Başhekim Yardımcısı ve Karaciğer Nakli Enstitüsü Müdür Yardımcısı Doç. Dr. Adil Başkıran da İnönü Üniversitesi Turgut Özal Tıp Merkezinin 2002’den bu yana karaciğer nakli gerçekleştirdiğini belirtti.
Şu anda yılda 300 transplantasyonu (organ nakli) rahatlıkla gerçekleştirebildiklerini lisana getiren Başkıran, kelamlarını şöyle sürdürdü:
“Şu an için Avrupa’da karaciğer transplantasyonu açısından bir numarayız, birinciyiz, dünyada ise ikinciyiz. Dünyada ikinci olmamızın sebebi ise Malatya İnönü Üniversitesi Turgut Özal Tıp Merkezi Karaciğer Nakli Enstitüsünde yapılan transplantasyonların etik kurallar dahilinde yapılıyor olması. Transplantasyonların sayısı çok kıymetli değil kıymetli olan bunların muvaffakiyet oranı. Bu transplantasyonlar yapılıyor lakin sonuçları ne oluyor, bunlar çok kıymetli.
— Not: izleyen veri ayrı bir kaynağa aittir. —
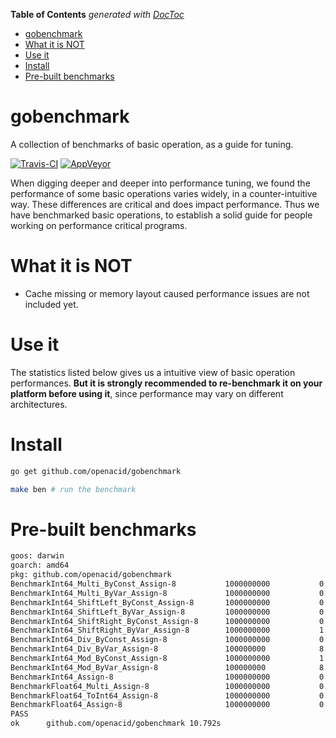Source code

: <!-- START doctoc generated TOC please keep comment here to allow auto update -->
<!-- DON'T EDIT THIS SECTION, INSTEAD RE-RUN doctoc TO UPDATE -->
**Table of Contents**  *generated with [DocToc](https://github.com/thlorenz/doctoc)*

- [gobenchmark](#gobenchmark)
- [What it is NOT](#what-it-is-not)
- [Use it](#use-it)
- [Install](#install)
- [Pre-built benchmarks](#pre-built-benchmarks)

<!-- END doctoc generated TOC please keep comment here to allow auto update -->

# gobenchmark
A collection of benchmarks of basic operation, as a guide for tuning.

[![Travis-CI](https://api.travis-ci.org/openacid/low.svg?branch=master)](https://travis-ci.org/openacid/low)
[![AppVeyor](https://ci.appveyor.com/api/projects/status/1jnttodaenbrv3va/branch/master?svg=true)](https://ci.appveyor.com/project/drmingdrmer/low/branch/master)


When digging deeper and deeper into performance tuning, we found the performance
of some basic operations varies widely, in a counter-intuitive way.
These differences are critical and does impact performance.
Thus we have benchmarked basic operations, to establish a solid guide for people
working on performance critical programs.


# What it is NOT

- Cache missing or memory layout caused performance issues are not included yet.


# Use it

The statistics listed below gives us a intuitive view of basic operation performances.
**But it is strongly recommended to re-benchmark it on your platform before using it**,
since performance may vary on different architectures.


# Install

```sh
go get github.com/openacid/gobenchmark

make ben # run the benchmark
```


# Pre-built benchmarks

```txt
goos: darwin
goarch: amd64
pkg: github.com/openacid/gobenchmark
BenchmarkInt64_Multi_ByConst_Assign-8        	1000000000	         0.40 ns/op
BenchmarkInt64_Multi_ByVar_Assign-8          	1000000000	         0.42 ns/op
BenchmarkInt64_ShiftLeft_ByConst_Assign-8    	1000000000	         0.37 ns/op
BenchmarkInt64_ShiftLeft_ByVar_Assign-8      	1000000000	         0.94 ns/op
BenchmarkInt64_ShiftRight_ByConst_Assign-8   	1000000000	         0.36 ns/op
BenchmarkInt64_ShiftRight_ByVar_Assign-8     	1000000000	         1.44 ns/op
BenchmarkInt64_Div_ByConst_Assign-8          	1000000000	         0.92 ns/op
BenchmarkInt64_Div_ByVar_Assign-8            	100000000	         8.60 ns/op
BenchmarkInt64_Mod_ByConst_Assign-8          	1000000000	         1.04 ns/op
BenchmarkInt64_Mod_ByVar_Assign-8            	100000000	         8.13 ns/op
BenchmarkInt64_Assign-8                      	1000000000	         0.26 ns/op
BenchmarkFloat64_Multi_Assign-8              	1000000000	         0.78 ns/op
BenchmarkFloat64_ToInt64_Assign-8            	1000000000	         0.52 ns/op
BenchmarkFloat64_Assign-8                    	1000000000	         0.78 ns/op
PASS
ok  	github.com/openacid/gobenchmark	10.792s
```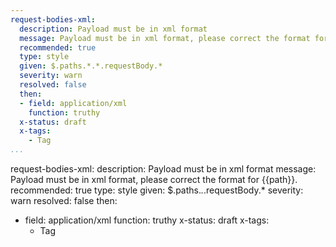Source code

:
 ```yaml
---
request-bodies-xml:
  description: Payload must be in xml format
  message: Payload must be in xml format, please correct the format for {{path}}.
  recommended: true
  type: style
  given: $.paths.*.*.requestBody.*
  severity: warn
  resolved: false
  then:
  - field: application/xml
    function: truthy
  x-status: draft
  x-tags:
    - Tag      
...
```

request-bodies-xml:
  description: Payload must be in xml format
  message: Payload must be in xml format, please correct the format for {{path}}.
  recommended: true
  type: style
  given: $.paths.*.*.requestBody.*
  severity: warn
  resolved: false
  then:
  - field: application/xml
    function: truthy
  x-status: draft
  x-tags:
    - Tag      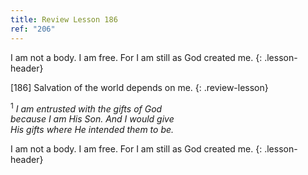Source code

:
 ```yaml
---
title: Review Lesson 186
ref: "206"
---
```


I am not a body. I am free. For I am still as God created me.
{: .lesson-header}

\[186\] Salvation of the world depends on me.
{: .review-lesson}

<sup>1</sup> *I am entrusted with the gifts of God<br/> because I am His
Son. And I would give<br/> His gifts where He intended them to be.*

I am not a body. I am free. For I am still as God created me.
{: .lesson-header}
Her transplantasyon, Avrupa Karaciğer Transplantasyon Kayıt Sistemi’ne, yani European Liver Transplant Registry’ye (ELTR) girilmek zorunda. Yani transplantasyon başladığı anda bunun için vazifeli işçi arkadaşlarımız anında ELTR’ye kaydını yapar, hastanın datalarını bütün Avrupa görür. Bütün sağ kalım oranlarını, sürvilerini, yaşama oranlarını ve kalitelerini, rastgele bir donörde rastgele bir zahmet oluyorsa bunu bütün dünya görüyor. Bu da milletlerarası standartlarda bir hastane olduğumuzu çok hoş yansıtıyor. Burada yapılan bütün transplantasyonlar ELTR’ye kayıt olmakta. O yüzden buradaki bizim muvaffakiyet oranımızı bütün dünya görmekte, muvaffakiyet oranımız da yüzde 90’ın üzerinde.”
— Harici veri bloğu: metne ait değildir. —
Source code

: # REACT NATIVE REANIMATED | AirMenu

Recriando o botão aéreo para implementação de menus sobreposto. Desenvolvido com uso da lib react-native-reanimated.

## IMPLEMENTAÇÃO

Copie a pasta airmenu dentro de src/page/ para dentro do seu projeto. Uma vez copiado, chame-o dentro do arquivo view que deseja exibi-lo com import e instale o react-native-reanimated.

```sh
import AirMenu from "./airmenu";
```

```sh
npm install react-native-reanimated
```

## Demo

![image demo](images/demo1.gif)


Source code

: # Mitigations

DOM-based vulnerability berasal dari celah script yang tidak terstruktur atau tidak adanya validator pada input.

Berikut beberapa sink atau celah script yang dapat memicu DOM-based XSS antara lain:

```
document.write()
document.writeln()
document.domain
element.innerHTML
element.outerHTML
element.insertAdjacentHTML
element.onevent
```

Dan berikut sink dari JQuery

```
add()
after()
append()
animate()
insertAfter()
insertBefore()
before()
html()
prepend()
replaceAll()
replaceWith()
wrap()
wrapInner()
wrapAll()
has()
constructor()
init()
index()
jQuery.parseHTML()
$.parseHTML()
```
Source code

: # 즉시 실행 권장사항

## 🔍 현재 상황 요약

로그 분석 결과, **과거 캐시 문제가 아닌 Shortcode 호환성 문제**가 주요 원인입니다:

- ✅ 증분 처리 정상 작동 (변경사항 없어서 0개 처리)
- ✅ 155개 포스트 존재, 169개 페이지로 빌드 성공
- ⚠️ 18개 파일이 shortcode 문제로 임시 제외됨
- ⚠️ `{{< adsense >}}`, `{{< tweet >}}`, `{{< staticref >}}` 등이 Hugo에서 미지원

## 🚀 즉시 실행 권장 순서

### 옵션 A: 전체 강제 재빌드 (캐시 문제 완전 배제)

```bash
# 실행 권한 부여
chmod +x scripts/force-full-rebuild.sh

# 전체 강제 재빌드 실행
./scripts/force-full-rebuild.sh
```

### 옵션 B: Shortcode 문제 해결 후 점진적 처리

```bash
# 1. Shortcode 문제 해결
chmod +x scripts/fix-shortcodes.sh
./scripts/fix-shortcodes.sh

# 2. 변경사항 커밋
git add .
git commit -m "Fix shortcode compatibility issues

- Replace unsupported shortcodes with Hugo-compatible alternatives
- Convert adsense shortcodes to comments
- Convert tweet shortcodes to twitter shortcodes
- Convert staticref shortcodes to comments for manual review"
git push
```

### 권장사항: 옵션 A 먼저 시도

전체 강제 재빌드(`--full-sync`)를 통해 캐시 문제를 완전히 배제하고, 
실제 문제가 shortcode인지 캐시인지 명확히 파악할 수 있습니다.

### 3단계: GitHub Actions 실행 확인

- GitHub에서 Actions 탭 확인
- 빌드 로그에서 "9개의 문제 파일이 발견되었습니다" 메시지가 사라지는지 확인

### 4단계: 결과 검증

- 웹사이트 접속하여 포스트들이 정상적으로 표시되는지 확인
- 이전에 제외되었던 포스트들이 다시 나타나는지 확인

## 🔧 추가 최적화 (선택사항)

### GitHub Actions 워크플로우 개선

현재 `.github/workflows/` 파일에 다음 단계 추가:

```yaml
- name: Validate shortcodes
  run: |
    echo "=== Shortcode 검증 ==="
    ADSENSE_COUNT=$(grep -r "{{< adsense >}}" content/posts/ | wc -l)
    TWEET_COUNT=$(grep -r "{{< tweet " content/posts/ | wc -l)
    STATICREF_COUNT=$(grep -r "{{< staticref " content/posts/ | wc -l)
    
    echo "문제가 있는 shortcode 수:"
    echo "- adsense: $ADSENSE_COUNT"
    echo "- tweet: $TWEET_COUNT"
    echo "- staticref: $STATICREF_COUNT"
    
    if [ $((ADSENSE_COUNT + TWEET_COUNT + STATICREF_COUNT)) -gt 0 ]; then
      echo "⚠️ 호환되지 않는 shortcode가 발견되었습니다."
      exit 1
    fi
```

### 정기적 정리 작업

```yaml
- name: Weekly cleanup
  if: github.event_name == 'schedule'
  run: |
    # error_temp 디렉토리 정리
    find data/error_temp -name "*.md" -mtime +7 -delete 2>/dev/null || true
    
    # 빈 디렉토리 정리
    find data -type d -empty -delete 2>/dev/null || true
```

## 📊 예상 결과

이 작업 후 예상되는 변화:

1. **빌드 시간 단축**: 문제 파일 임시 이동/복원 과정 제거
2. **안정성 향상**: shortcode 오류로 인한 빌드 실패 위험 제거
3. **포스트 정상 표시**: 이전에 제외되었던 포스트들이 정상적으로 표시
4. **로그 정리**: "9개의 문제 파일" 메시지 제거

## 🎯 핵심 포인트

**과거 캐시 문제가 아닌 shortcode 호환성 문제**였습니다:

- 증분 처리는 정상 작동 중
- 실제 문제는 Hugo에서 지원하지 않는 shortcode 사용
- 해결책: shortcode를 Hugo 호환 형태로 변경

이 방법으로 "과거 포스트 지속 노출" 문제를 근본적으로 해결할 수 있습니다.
“Yabancı hastaların sayısı her geçen yıl artıyor”
Başkıran, 2020’de 244 karaciğer nakli gerçekleştirdiklerini hatırlatarak, “Bir evvelki yıl 272 nakil yapmıştık. Yani daima bu türlü transplantasyon maksatlı ve bunu geliştirmek maksatlı uğraşıyoruz. 244 transplantasyonun içerisinde 44 yabancı asıllı hastamız oldu. Cezayir’den, Afganistan’dan, Azerbaycan’dan ve İngiltere’den gelen hastalarımız var. Yabancı hastalarımız buraya hayran kalıyor ve sayıları da her geçen yıl artıyor.” diye konuştu.
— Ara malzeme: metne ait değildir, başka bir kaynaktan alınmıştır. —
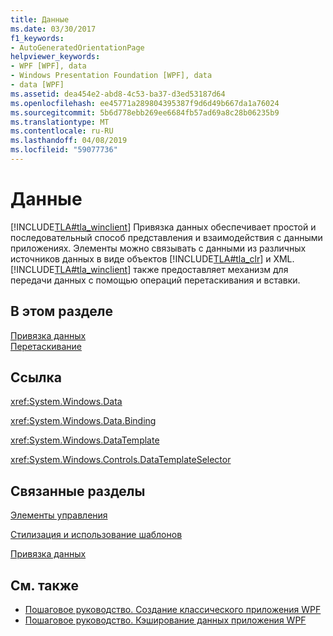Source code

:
 ```yaml
---
title: Данные
ms.date: 03/30/2017
f1_keywords:
- AutoGeneratedOrientationPage
helpviewer_keywords:
- WPF [WPF], data
- Windows Presentation Foundation [WPF], data
- data [WPF]
ms.assetid: dea454e2-abd8-4c53-ba37-d3ed53187d64
ms.openlocfilehash: ee45771a289804395387f9d6d49b667da1a76024
ms.sourcegitcommit: 5b6d778ebb269ee6684fb57ad69a8c28b06235b9
ms.translationtype: MT
ms.contentlocale: ru-RU
ms.lasthandoff: 04/08/2019
ms.locfileid: "59077736"
---
```

# <a name="data"></a>Данные
[!INCLUDE[TLA#tla_winclient](../../../../includes/tlasharptla-winclient-md.md)] Привязка данных обеспечивает простой и последовательный способ представления и взаимодействия с данными приложениях. Элементы можно связывать с данными из различных источников данных в виде объектов [!INCLUDE[TLA#tla_clr](../../../../includes/tlasharptla-clr-md.md)] и XML. [!INCLUDE[TLA#tla_winclient](../../../../includes/tlasharptla-winclient-md.md)] также предоставляет механизм для передачи данных с помощью операций перетаскивания и вставки.  
  
## <a name="in-this-section"></a>В этом разделе  
 [Привязка данных](data-binding-wpf.md)  
 [Перетаскивание](../advanced/drag-and-drop.md)  
  
## <a name="reference"></a>Ссылка  
 <xref:System.Windows.Data>  
  
 <xref:System.Windows.Data.Binding>  
  
 <xref:System.Windows.DataTemplate>  
  
 <xref:System.Windows.Controls.DataTemplateSelector>  
  
## <a name="related-sections"></a>Связанные разделы  
 [Элементы управления](../controls/index.md)  
  
 [Стилизация и использование шаблонов](../controls/styling-and-templating.md)  
  
 [Привязка данных](../advanced/optimizing-performance-data-binding.md)  
  
## <a name="see-also"></a>См. также

- [Пошаговое руководство. Создание классического приложения WPF](../getting-started/walkthrough-my-first-wpf-desktop-application.md)
- [Пошаговое руководство. Кэширование данных приложения WPF](../advanced/walkthrough-caching-application-data-in-a-wpf-application.md)
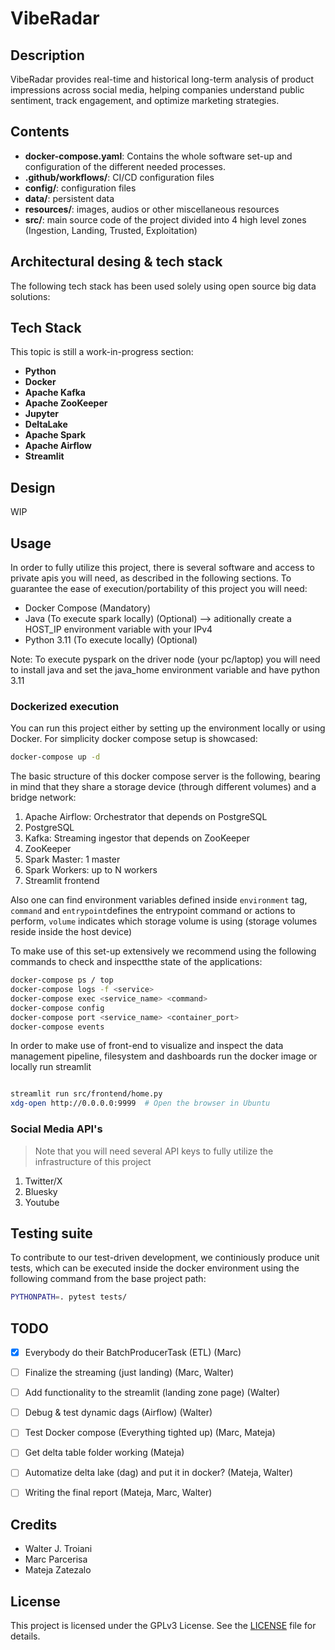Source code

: # VibeRadar 

## Description 

VibeRadar provides real-time and historical long-term analysis of product impressions across social media, helping companies understand public sentiment, track engagement, and optimize marketing strategies.

## Contents

- **docker-compose.yaml**: Contains the whole software set-up and configuration of the different needed processes.
- **.github/workflows/**: CI/CD configuration files
- **config/**: configuration files 
- **data/**: persistent data 
- **resources/**: images, audios or other miscellaneous resources
- **src/**: main source code of the project divided into 4 high level zones (Ingestion, Landing, Trusted, Exploitation)


## Architectural desing & tech stack

The following tech stack has been used solely using open source big data solutions:

## Tech Stack
This topic is still a work-in-progress section:

- **Python**
- **Docker** 
- **Apache Kafka**
- **Apache ZooKeeper**
- **Jupyter**
- **DeltaLake**
- **Apache Spark**
- **Apache Airflow**
- **Streamlit**

## Design 

WIP


## Usage

In order to fully utilize this project, there is several software and access to private apis you will need, as described in the following sections. To guarantee the ease of execution/portability of this project you will need:

- Docker Compose                   (Mandatory) 
- Java (To execute spark locally)  (Optional) --> aditionally create a HOST_IP environment variable with your IPv4
- Python 3.11 (To execute locally) (Optional)

Note: To execute pyspark on the driver node (your pc/laptop) you will need to install java and set the java_home environment variable and have python 3.11

### Dockerized execution

You can run this project either by setting up the environment locally or using Docker. For simplicity docker compose setup is showcased:

```sh
docker-compose up -d
```

The basic structure of this docker compose server is the following, bearing in mind that they share a storage device (through different volumes) and a bridge network:
1. Apache Airflow: Orchestrator that depends on PostgreSQL
2. PostgreSQL
3. Kafka: Streaming ingestor that depends on ZooKeeper
4. ZooKeeper
5. Spark Master: 1 master
6. Spark Workers: up to N workers
7. Streamlit frontend

Also one can find environment variables defined inside `environment` tag,  `command` and `entrypoint`defines the entrypoint command or actions to perform, `volume` indicates which storage volume is using (storage volumes reside inside the host device)

To make use of this set-up extensively we recommend using the following commands to check and inspectthe state of the applications:

```sh
docker-compose ps / top
docker-compose logs -f <service>
docker-compose exec <service_name> <command>
docker-compose config
docker-compose port <service_name> <container_port>
docker-compose events
```

In order to make use of front-end to visualize and inspect the data management pipeline, filesystem and dashboards run the docker image or locally run streamlit

```sh

streamlit run src/frontend/home.py
xdg-open http://0.0.0.0:9999  # Open the browser in Ubuntu
```

### Social Media API's

> Note that you will need several API keys to fully utilize the infrastructure of this project

1. Twitter/X 
2. Bluesky
3. Youtube 

## Testing suite

To contribute to our test-driven development, we continiously produce unit tests, which can be executed inside the docker environment using the following command from the base project path:

```sh
PYTHONPATH=. pytest tests/
```

## TODO
- [x] Everybody do their BatchProducerTask (ETL)             (Marc)
- [ ] Finalize the streaming (just landing)                  (Marc, Walter)
- [ ] Add functionality to the streamlit (landing zone page) (Walter)
- [ ] Debug & test dynamic dags (Airflow)                    (Walter)
- [ ] Test Docker compose (Everything tighted up)            (Marc, Mateja)
- [ ] Get delta table folder working                         (Mateja)
- [ ] Automatize delta lake (dag) and put it in docker?      (Mateja, Walter)
- [ ] Writing the final report                               (Mateja, Marc, Walter)
      

## Credits

- Walter J. Troiani 
- Marc Parcerisa
- Mateja Zatezalo

## License 

This project is licensed under the GPLv3 License. See the [LICENSE](../LICENSE) file for details.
Bundan sonraki amaçlarının sayı olmadığını lisana getiren Başkıran, kelamlarını şöyle tamamladı:
“Biz rastgele bir özel merkez üzere reklam yapmıyoruz. Bizim reklamımız zaten oluştu. Yaptıkça, çalıştıkça talep arttı. Karaciğer kanseri ile ilgili bir kulübümüz var. Her hafta ‘karaciğer kanseri için ne yapabiliriz’ diye Amerika’dan, Medikal Onkolojiden ve bizim buradaki bütün öğretim üyelerinin katıldığı yaklaşık 50 kişilik bir kümeyle araştırmalar yapıyoruz. Hepatoloji laboratuvarımızı kurduk ve hepatoloji laboratuvarı ile şu anda hepatosit transplantasyonu yapabilecek durumdayız.”